Directions: If a line below contains "control", count it. Report the final total and nothing more.
--- Data provided Enclosed Below ---
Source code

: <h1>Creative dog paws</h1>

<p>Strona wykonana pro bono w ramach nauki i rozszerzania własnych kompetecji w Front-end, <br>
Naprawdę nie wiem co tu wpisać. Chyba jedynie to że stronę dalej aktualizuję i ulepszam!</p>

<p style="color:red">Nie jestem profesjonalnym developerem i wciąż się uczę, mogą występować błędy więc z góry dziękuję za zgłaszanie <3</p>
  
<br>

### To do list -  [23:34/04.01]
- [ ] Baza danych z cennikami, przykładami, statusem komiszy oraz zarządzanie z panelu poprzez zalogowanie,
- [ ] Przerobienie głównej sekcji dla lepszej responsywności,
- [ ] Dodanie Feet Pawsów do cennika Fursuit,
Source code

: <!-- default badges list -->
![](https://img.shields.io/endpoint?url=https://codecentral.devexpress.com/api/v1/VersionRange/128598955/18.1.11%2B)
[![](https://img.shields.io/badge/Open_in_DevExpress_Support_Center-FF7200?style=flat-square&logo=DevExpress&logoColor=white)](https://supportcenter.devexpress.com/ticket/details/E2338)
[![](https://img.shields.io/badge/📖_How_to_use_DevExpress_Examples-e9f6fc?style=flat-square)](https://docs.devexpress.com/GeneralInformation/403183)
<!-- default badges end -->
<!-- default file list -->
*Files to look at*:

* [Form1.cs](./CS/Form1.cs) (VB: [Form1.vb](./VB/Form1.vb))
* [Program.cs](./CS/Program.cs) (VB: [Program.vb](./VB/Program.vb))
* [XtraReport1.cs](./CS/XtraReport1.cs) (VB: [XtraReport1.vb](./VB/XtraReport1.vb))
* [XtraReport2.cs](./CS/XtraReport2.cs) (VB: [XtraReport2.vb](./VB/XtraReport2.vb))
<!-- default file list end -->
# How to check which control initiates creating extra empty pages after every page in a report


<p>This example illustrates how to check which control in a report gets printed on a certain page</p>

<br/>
--- End of Enclosed Data provided ---
Answer for the task: 2